• Data supplied:
○ ○ ○

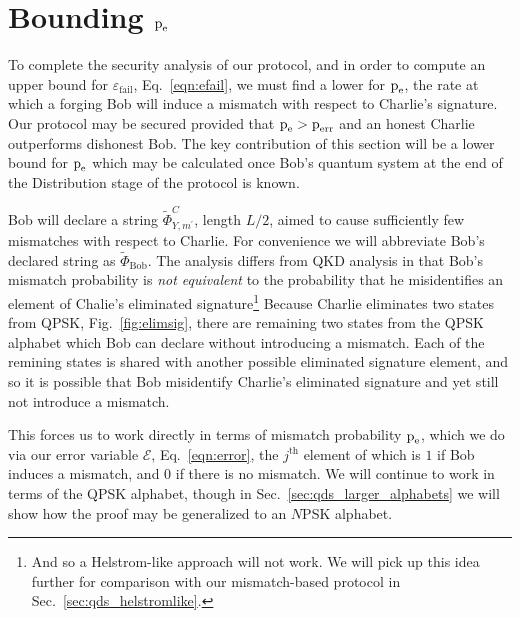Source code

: \section{Bounding $\text{p}_{\text{e}}$}\label{sec:qds_bounding_pe}
To complete the security analysis of our protocol, and in order to compute an upper bound for $\varepsilon_{\text{fail}}$, Eq.~\ref{eqn:efail}, we must find a lower for $\text{p}_{\text{e}}$, the rate at which a forging Bob will induce a mismatch with respect to Charlie's signature. Our protocol may be secured provided that $\text{p}_{\text{e}} > \text{p}_{\text{err}}$ and an honest Charlie outperforms dishonest Bob. The key contribution of this section will be a lower bound for $\text{p}_{\text{e}}$ which may be calculated once Bob's quantum system at the end of the Distribution stage of the protocol is known.




Bob will declare a string $\tilde{\Phi}_{Y, m^\prime}^C$, length $L/2$,  aimed to cause sufficiently few mismatches with respect to Charlie. For convenience we will abbreviate Bob's declared string as $\tilde{\Phi}_{\text{Bob}}$. %
The analysis differs from QKD analysis in that Bob's mismatch probability is \emph{not equivalent} to the probability that he misidentifies an element of Chalie's eliminated signature\footnote{And so a Helstrom-like approach  will not work. We will pick up this idea further for comparison with our mismatch-based protocol in Sec.~\ref{sec:qds_helstromlike}.} Because Charlie eliminates two states from QPSK, Fig.~\ref{fig:elimsig}, there are remaining two states from the QPSK alphabet which Bob can declare without introducing a mismatch. Each of the remining states is shared with another possible eliminated signature element, and so it is possible that Bob misidentify Charlie's eliminated signature and yet still not introduce a mismatch.

This forces us to work directly in terms of mismatch probability $\text{p}_{\text{e}}$, which we do via our error variable $\mathcal{E}$, Eq.~\ref{eqn:error}, the $j^{\text{th}}$ element of which is $1$ if Bob induces a mismatch, and $0$ if there is no mismatch. We will continue to work in terms of the QPSK alphabet, though in Sec.~\ref{sec:qds_larger_alphabets} we will show how the proof may be generalized to an $N$PSK alphabet.

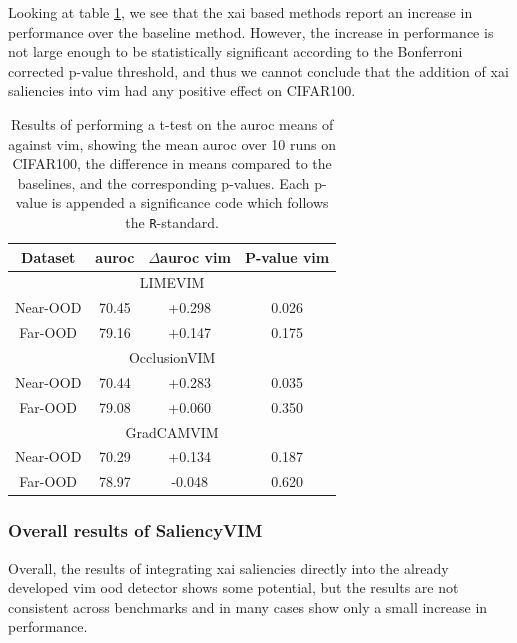 \documentclass[UKenglish]{uiomasterthesis} %
\theoremstyle{definition}
\begin{document}
Looking at table \ref{table:cifar100_salvim_ttest}, we see that the \ac{xai} based methods report an increase in performance over the baseline method. However, the increase in performance is not large enough to be statistically significant according to the Bonferroni corrected p-value threshold, and thus we cannot conclude that the addition of \ac{xai} saliencies into \ac{vim} had any positive effect on CIFAR100.

\begin{table}[H]
\setlength\tabcolsep{3pt}
\begin{center}
\begin{tabular}{ |c|c|c|c| }
    \hline
    Dataset & \ac{auroc} & $\Delta$\ac{auroc} \ac{vim} & P-value \ac{vim} \\
    \hline
    \hline
    \multicolumn{4}{|c|}{LIMEVIM} \\
    \hline
    \rowcolor{near!50}
    Near-OOD & 70.45 & +0.298 & 0.026 \\
    \rowcolor{far!50}
    Far-OOD & 79.16 & +0.147 & 0.175 \\
    \hline
    \hline
    \multicolumn{4}{|c|}{OcclusionVIM} \\
    \hline
    \rowcolor{near!50}
    Near-OOD & 70.44 & +0.283 & 0.035 \\
    \rowcolor{far!50}
    Far-OOD & 79.08 & +0.060 & 0.350 \\
    \hline
    \hline
    \multicolumn{4}{|c|}{GradCAMVIM} \\
    \hline
    \rowcolor{near!50}
    Near-OOD & 70.29 & +0.134 & 0.187 \\
    \rowcolor{far!50}
    Far-OOD & 78.97 & -0.048 & 0.620 \\
    \hline
    \end{tabular}
    \caption[]{Results of performing a t-test on the \ac{auroc} means of against \ac{vim}, showing the mean \ac{auroc} over 10 runs on CIFAR100, the difference in means compared to the baselines, and the corresponding p-values. Each p-value is appended a significance code which follows the \texttt{R}-standard.}
    \label{table:cifar100_salvim_ttest}
\end{center}
\setlength\tabcolsep{6pt}
\end{table}

\subsubsection{Overall results of SaliencyVIM}

Overall, the results of integrating \ac{xai} saliencies directly into the already developed \ac{vim} \ac{ood} detector shows some potential, but the results are not consistent across benchmarks and in many cases show only a small increase in performance.
\end{document}
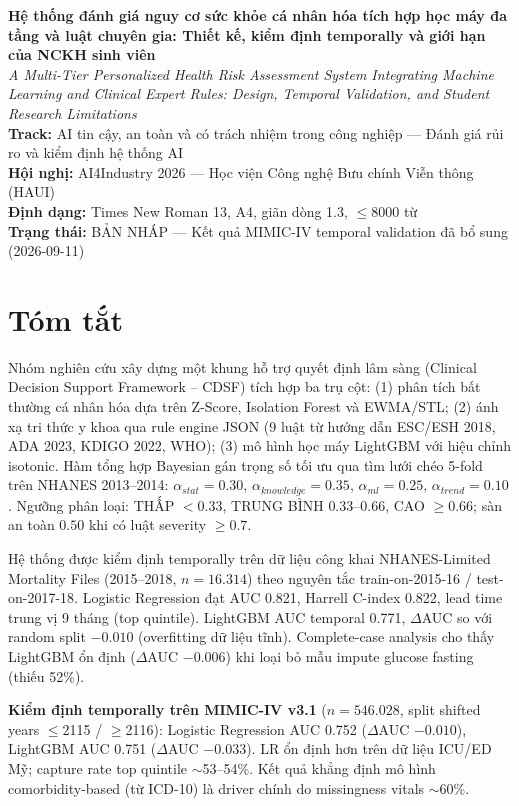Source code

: \documentclass[13pt,a4paper]{article}
\newcommand{\doititle}{Hệ thống đánh giá nguy cơ sức khỏe cá nhân hóa tích hợp học máy đa tầng và luật chuyên gia: Thiết kế, kiểm định temporally và giới hạn của NCKH sinh viên}
\newcommand{\doititleen}{A Multi-Tier Personalized Health Risk Assessment System Integrating Machine Learning and Clinical Expert Rules: Design, Temporal Validation, and Student Research Limitations}
\begin{document}
\begin{center}
    {\LARGE \textbf{\doititle}} \\[0.5cm]
    {\large \textit{\doititleen}} \\[1.5cm]
    
    \textbf{Track:} AI tin cậy, an toàn và có trách nhiệm trong công nghiệp — Đánh giá rủi ro và kiểm định hệ thống AI \\
    \textbf{Hội nghị:} AI4Industry 2026 — Học viện Công nghệ Bưu chính Viễn thông (HAUI) \\
    \textbf{Định dạng:} Times New Roman 13, A4, giãn dòng 1.3, $\le$8000 từ \\
    \textbf{Trạng thái:} BẢN NHÁP — Kết quả MIMIC-IV temporal validation đã bổ sung (2026-09-11)
\end{center}

\vspace{1cm}

\section*{Tóm tắt}

Nhóm nghiên cứu xây dựng một khung hỗ trợ quyết định lâm sàng (Clinical Decision Support Framework -- CDSF) tích hợp ba trụ cột: (1) phân tích bất thường cá nhân hóa dựa trên Z-Score, Isolation Forest và EWMA/STL; (2) ánh xạ tri thức y khoa qua rule engine JSON (9 luật từ hướng dẫn ESC/ESH 2018, ADA 2023, KDIGO 2022, WHO); (3) mô hình học máy LightGBM với hiệu chỉnh isotonic. Hàm tổng hợp Bayesian gán trọng số tối ưu qua tìm lưới chéo 5-fold trên NHANES 2013--2014: $\alpha_{stat}=0.30$, $\alpha_{knowledge}=0.35$, $\alpha_{ml}=0.25$, $\alpha_{trend}=0.10$. Ngưỡng phân loại: THẤP $<0.33$, TRUNG BÌNH $0.33$--$0.66$, CAO $\ge0.66$; sàn an toàn $0.50$ khi có luật severity $\ge0.7$.

Hệ thống được kiểm định temporally trên dữ liệu công khai NHANES-Limited Mortality Files (2015--2018, $n=16.314$) theo nguyên tắc train-on-2015-16 / test-on-2017-18. Logistic Regression đạt AUC 0.821, Harrell C-index 0.822, lead time trung vị 9 tháng (top quintile). LightGBM AUC temporal 0.771, $\Delta$AUC so với random split $-0.010$ (overfitting dữ liệu tĩnh). Complete-case analysis cho thấy LightGBM ổn định ($\Delta$AUC $-0.006$) khi loại bỏ mẫu impute glucose fasting (thiếu 52\%).

\textbf{Kiểm định temporally trên MIMIC-IV v3.1} ($n=546.028$, split shifted years $\le$2115 / $\ge$2116): Logistic Regression AUC 0.752 ($\Delta$AUC $-0.010$), LightGBM AUC 0.751 ($\Delta$AUC $-0.033$). LR ổn định hơn trên dữ liệu ICU/ED Mỹ; capture rate top quintile $\sim$53--54\%. Kết quả khẳng định mô hình comorbidity-based (từ ICD-10) là driver chính do missingness vitals $\sim$60\%.
\end{document}

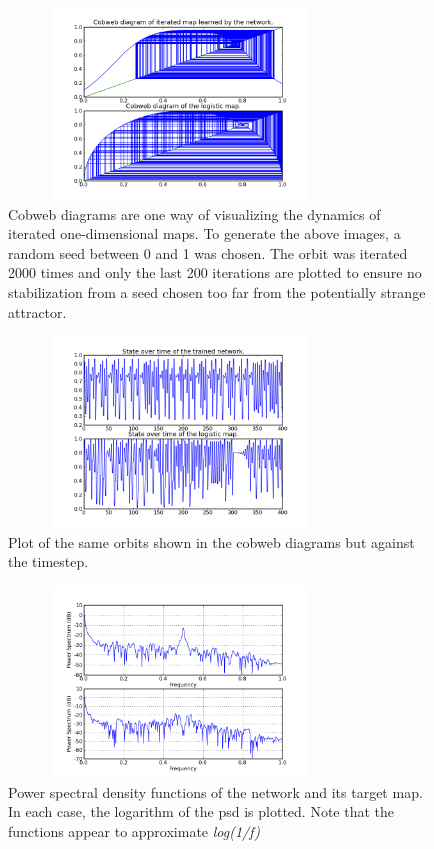 \documentclass[12pt]{article}
\begin{document}
\begin{figure}[htb]
\begin{center}
\includegraphics[height=2.0in,width=3.59in]{images/cobweb_1.png}
\caption{Cobweb diagrams are one way of visualizing the dynamics of iterated one-dimensional maps.  To generate the above images, a random seed between 0 and 1 was chosen.  The orbit was iterated 2000 times and only the last 200 iterations are plotted to ensure no stabilization from a seed chosen too far from the potentially strange attractor.}
\end{center}
\end{figure}
\begin{figure}[htb]
\begin{center}
\includegraphics[height=2.0in,width=3.59in]{images/orbit_1.png}
\caption{Plot of the same orbits shown in the cobweb diagrams but against the timestep.}
\end{center}
\end{figure}
\clearpage
\begin{figure}[htb]
\begin{center}
\includegraphics[height=2.0in,width=3.59in]{images/psd_1.png}
\caption{Power spectral density functions of the network and its target map.  In each case, the logarithm of the psd is plotted.  Note that the functions appear to approximate \textit{log(1/f)}}
\end{center}
\end{figure}
\end{document}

○ ○ ○

• Exercise objective:
Using the listing above, show every line that includes the string "setlength".

• Completed exercise:
\setlength\tabcolsep{3pt}
\setlength\tabcolsep{6pt}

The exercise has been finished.